From another page - The only requirement is that the magnetic switching contact of a rain gauge produces a momentary contact closure when the rain gauge registers its minimum water amount. This type of rain gauge electrical contact is called a “Normally Open” (NO) contact and is found on 90% of rain gauges on the market today.
Concept: Bucket fills up to the point where the weight of the water and design of the 'tipping bucket' tips it over and dumps the water. When it tips, it closes the Normally Open contact for a 'moment'(momentary contact aka push button). Each bucket full and subsequent tip is a certain amount of water that can be translated to rain amount in inches.
I haven't found that inches per bucket tip figure yet but it will depend on the make and model of the bucket. Say it's 0.1 inches. 10 tips would close the contacts 10 times and would be an inch of rain.
The system simply needs a counter which is easy because digital inputs can be a counter already.
Now I just need a tipping bucket rain gauge for the counter to count.
Here's where I'm running into a limitation in the controller software. I can create one counter for each digital input and I can set it to reset at a certain count but that's it. It would be nice to have multiple counters for a single digital input and have the counts reset at different time intervals. That way I could see rain accumulation for this week or this month, year etc.

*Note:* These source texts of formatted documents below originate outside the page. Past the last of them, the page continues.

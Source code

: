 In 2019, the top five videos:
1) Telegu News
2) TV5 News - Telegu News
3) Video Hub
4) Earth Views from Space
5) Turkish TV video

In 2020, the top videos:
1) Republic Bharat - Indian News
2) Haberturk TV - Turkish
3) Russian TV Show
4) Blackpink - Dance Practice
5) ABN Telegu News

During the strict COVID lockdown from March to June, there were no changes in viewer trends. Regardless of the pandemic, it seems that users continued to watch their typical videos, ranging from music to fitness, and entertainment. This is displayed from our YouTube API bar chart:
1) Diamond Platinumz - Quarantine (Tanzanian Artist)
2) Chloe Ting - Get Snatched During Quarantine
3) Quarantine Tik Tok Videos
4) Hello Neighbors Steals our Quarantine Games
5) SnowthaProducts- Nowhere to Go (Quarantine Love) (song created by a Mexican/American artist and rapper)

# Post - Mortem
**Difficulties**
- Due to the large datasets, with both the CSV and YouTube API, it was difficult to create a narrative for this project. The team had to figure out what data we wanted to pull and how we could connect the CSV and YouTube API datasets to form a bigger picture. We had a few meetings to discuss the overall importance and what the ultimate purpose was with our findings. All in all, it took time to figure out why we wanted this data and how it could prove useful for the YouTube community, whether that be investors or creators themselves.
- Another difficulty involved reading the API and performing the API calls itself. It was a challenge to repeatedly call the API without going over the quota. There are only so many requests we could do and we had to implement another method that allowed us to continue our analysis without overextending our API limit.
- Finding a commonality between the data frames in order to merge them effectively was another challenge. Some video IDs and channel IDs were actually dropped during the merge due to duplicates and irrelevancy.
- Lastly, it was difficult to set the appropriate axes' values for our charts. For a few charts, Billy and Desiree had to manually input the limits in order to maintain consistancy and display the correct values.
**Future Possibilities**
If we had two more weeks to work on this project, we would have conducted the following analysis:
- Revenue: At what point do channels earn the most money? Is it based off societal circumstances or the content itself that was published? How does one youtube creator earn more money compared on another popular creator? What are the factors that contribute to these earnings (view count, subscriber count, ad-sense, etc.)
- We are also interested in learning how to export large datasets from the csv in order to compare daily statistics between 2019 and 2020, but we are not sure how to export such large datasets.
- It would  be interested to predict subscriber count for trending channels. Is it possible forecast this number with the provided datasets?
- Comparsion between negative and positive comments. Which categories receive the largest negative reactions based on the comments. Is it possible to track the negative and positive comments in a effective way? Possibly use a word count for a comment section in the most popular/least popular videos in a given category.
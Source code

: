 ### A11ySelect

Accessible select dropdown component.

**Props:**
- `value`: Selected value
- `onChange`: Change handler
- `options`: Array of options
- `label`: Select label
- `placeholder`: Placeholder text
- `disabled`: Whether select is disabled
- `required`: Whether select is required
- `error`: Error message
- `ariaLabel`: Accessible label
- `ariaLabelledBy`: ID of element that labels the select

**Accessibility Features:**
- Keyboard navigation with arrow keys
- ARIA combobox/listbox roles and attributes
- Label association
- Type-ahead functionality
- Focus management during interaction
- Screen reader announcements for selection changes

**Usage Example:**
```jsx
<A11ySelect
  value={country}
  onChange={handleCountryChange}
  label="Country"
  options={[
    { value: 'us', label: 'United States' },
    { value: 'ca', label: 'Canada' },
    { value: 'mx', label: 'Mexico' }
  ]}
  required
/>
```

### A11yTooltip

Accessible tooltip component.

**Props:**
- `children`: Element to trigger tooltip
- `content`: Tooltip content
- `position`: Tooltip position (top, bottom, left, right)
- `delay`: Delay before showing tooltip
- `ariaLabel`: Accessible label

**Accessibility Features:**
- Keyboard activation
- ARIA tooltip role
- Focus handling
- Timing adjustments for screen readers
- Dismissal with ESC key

I'm sure it can be done but it will likely have to be done by writing scripts in the BASIC programming language.
Easy peasy NOT(or simply contact the company and say "Can you give me a script to do this?")
Until I can write or get a script, I can record the monthly amounts in a spreadsheet and reset the counter every year.(once I get a tipping bucket rain gauge)
and expensive. $5-600 for most good tipping bucket rain gauges. Rainwise has one for $73 - https://rainwise.com/wired-rain-gauge The 8" diameter tipping bucket rain gauge meets NWS specifications for accuracy. Integrate the standalone rain gauge into your existing solution They also sell them with a data-logger
Better put a link to that in my notebook for next year because that's way down there on the To Get List.